ママリに日々投稿される膨大なQ&Aの中からデータに基づき、多くの人にとって役立ちそうなQ&Aを、プッシュ通知やアプリトップに表示させるコンテンツとして選ぶ業務を担当しています。
今回は、ママリ史上初となる「深夜」の時間帯にフォーカスを当てた、かなりチャレンジな試みについてお話します。

ママリを使うユーザー層

ママリは、子育て中・妊娠中・妊活中の女性のためのQ&Aアプリです。
アプリを使うユーザーの多くは子育て中のユーザーで、特に0〜1歳の乳幼児を育てる女性が多く、乳幼児ママたちの悩みや関心ごとをキャッチしやすいサービスと言えます。

ユーザーがアプリを起動する時間帯

ママリを使うユーザーの大多数を占める0〜1歳の乳幼児ママが、1日にママリを起動する時間帯は21時〜23時が主です。
夕方は食事の支度や子供のお世話で忙しく、アプリを起動するユーザーも減ります。そして子供の寝かしつけが終わりひと段落する20、21時以降にアプリを起動するユーザーが大半です。

しかし、乳幼児ママ達は深夜0時以降も毎日2,000人を超えるユーザーがアプリを起動しています。
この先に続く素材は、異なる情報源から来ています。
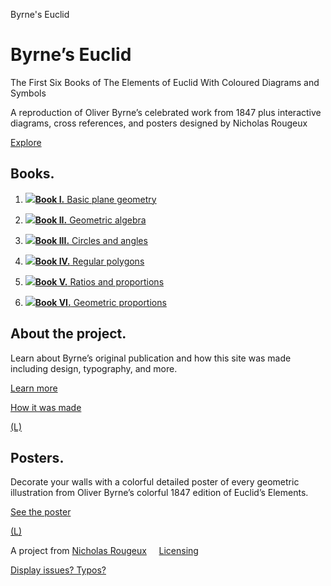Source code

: Byrne's Euclid

# Byrne’s Euclid

The First Six Books of The Elements of Euclid With Coloured Diagrams and Symbols

A reproduction of Oliver Byrne’s celebrated work from 1847 plus interactive diagrams, cross references, and posters designed by Nicholas Rougeux

[Explore](https://www.c82.net/euclid/#books)

## Books.

1.   [![](../_resources/535e03d51205f5ac501d54c45a5de9b4.png)**Book I.**  Basic plane geometry](https://www.c82.net/euclid/book1)

2.   [![](../_resources/5816e18f843792bcbfe88d3c1b49d9d4.png)**Book II.**  Geometric algebra](https://www.c82.net/euclid/book2)

3.   [![](../_resources/48b34f22af77f55ebab42d82bdce2acf.png)**Book III.**  Circles and angles](https://www.c82.net/euclid/book3)

4.   [![](:/964ad9926059df9a10b04c125508fa13)**Book IV.**  Regular polygons](https://www.c82.net/euclid/book4)

5.   [![](:/d92d0a5c56f74d4a18a7fdbe83842724)**Book V.**  Ratios and proportions](https://www.c82.net/euclid/book5)

6.   [![](../_resources/26135836b123a4fef677a5618e3bbdeb.png)**Book VI.**  Geometric proportions](https://www.c82.net/euclid/book6)

## About the project.

Learn about Byrne’s original publication and how this site was made including design, typography, and more.

[Learn more](https://www.c82.net/euclid/about)

[How it was made](https://www.c82.net/blog/?id=79)

 [(L)](https://www.c82.net/euclid/about)

## Posters.

Decorate your walls with a colorful detailed poster of every geometric illustration from Oliver Byrne’s colorful 1847 edition of Euclid’s Elements.

[See the poster](https://www.c82.net/euclid/posters)

 [(L)](https://www.c82.net/euclid/posters)

A project from [Nicholas Rougeux](https://www.c82.net/)     [Licensing](https://www.c82.net/euclid/about#licensing)

[Display issues? Typos?](https://www.c82.net/euclid/about#support)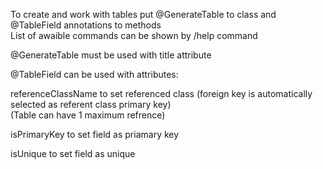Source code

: To create and work with tables put @GenerateTable to class and @TableField annotations to methods  
List of awaible commands can be shown by /help command  

@GenerateTable must be used with title attribute    

@TableField can be used with attributes:  

referenceClassName to set referenced class (foreign key is automatically selected as referent class primary key)  
(Table can have 1 maximum refrence)  

isPrimaryKey to set field as priamary key  

isUnique to set field as unique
その背景として考えられるのが、乳幼児特有の夜間のお世話です。

乳幼児、特に低月齢の時期は、昼夜関係なく授乳やミルク、オムツ交換などのお世話が必要です。
そのため乳幼児ママ達は、深夜であろうと子供が起きる度に起き、再び寝かしつけた後の時間にもママリを起動していると考えられます。

「ママリを起動する>自分の睡眠」その背景にあるもの

自分の睡眠時間を削り、深夜にママリを起動している乳幼児ママは決して少数ではありません。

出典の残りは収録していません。